Look through the listing below for the word "produced" and copy every line where it occurs.

______________________________

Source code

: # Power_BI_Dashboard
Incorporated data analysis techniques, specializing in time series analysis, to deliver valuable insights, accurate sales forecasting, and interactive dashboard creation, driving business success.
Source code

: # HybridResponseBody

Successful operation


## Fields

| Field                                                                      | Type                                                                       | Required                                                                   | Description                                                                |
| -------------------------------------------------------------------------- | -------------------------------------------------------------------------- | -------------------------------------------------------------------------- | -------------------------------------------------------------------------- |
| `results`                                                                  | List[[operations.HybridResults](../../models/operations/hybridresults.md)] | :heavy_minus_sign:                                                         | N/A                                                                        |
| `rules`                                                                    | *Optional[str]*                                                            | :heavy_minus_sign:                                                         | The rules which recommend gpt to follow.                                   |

______________________________

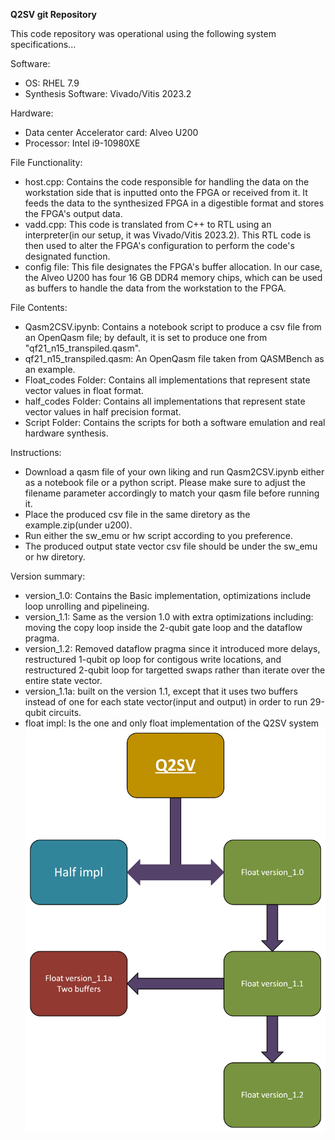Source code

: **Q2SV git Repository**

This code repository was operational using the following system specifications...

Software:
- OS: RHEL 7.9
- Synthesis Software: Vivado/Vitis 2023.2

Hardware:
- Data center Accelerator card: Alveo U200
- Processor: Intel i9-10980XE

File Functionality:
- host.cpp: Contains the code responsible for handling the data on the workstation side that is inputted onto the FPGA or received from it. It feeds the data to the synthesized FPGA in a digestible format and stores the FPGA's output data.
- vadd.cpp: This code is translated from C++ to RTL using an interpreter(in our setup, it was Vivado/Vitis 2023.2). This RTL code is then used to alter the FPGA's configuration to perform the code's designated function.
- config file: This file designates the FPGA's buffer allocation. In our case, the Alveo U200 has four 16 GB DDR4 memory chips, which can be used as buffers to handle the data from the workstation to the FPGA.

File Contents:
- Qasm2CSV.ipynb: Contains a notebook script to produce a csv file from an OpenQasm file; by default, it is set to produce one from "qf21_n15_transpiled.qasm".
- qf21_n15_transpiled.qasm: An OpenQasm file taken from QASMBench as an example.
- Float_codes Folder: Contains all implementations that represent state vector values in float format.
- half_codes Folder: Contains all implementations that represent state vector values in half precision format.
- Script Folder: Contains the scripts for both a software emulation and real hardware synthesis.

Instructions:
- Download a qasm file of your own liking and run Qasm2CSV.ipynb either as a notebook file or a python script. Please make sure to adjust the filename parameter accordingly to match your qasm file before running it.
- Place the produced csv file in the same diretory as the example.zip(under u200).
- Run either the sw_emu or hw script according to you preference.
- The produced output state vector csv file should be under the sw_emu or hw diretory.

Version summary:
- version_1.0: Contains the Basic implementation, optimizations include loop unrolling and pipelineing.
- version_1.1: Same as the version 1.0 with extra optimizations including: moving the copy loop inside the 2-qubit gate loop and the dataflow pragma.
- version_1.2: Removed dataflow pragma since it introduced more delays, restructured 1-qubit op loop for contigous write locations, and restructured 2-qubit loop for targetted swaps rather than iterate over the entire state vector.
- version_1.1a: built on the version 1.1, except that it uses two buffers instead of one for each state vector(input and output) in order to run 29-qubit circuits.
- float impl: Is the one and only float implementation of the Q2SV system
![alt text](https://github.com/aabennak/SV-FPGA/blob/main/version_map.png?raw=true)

______________________________

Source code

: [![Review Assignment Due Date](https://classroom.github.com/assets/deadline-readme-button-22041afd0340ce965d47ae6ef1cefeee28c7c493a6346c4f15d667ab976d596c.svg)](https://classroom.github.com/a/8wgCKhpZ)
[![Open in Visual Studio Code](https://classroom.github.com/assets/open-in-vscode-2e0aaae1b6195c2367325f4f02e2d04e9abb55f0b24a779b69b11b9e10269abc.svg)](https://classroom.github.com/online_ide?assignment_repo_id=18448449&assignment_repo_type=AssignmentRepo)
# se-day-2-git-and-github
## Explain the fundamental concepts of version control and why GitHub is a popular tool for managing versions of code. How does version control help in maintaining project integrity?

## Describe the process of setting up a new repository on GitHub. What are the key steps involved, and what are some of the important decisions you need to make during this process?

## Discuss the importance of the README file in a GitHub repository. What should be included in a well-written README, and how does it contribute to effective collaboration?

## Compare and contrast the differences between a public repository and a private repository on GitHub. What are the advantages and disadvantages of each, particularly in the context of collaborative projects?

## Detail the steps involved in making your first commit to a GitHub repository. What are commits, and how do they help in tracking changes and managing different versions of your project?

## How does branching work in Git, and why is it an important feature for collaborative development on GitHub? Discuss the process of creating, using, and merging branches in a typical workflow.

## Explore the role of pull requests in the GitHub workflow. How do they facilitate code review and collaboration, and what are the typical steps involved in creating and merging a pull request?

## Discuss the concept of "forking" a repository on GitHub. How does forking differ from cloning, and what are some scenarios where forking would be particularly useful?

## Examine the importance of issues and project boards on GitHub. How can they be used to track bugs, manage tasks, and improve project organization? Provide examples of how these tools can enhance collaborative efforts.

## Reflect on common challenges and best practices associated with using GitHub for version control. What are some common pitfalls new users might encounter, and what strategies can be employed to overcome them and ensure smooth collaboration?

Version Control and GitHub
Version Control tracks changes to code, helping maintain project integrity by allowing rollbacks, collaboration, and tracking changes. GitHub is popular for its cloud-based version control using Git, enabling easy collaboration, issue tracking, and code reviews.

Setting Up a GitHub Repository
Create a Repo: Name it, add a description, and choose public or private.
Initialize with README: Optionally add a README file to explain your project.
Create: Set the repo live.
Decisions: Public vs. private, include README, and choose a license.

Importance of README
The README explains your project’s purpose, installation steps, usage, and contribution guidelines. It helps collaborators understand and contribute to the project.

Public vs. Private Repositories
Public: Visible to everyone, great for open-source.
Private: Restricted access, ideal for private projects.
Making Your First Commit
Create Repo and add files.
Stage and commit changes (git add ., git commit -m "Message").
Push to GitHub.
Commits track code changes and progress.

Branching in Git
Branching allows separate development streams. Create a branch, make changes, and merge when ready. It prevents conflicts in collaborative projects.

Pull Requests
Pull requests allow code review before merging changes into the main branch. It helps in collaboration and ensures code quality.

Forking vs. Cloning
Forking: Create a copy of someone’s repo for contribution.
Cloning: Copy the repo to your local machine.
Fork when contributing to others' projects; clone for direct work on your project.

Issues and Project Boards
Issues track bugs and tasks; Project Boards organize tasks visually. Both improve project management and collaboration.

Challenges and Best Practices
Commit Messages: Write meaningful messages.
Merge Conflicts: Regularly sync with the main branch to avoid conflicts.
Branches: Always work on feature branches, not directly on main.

______________________________

= Output =
- Place the produced csv file in the same diretory as the example.zip(under u200).
- The produced output state vector csv file should be under the sw_emu or hw diretory.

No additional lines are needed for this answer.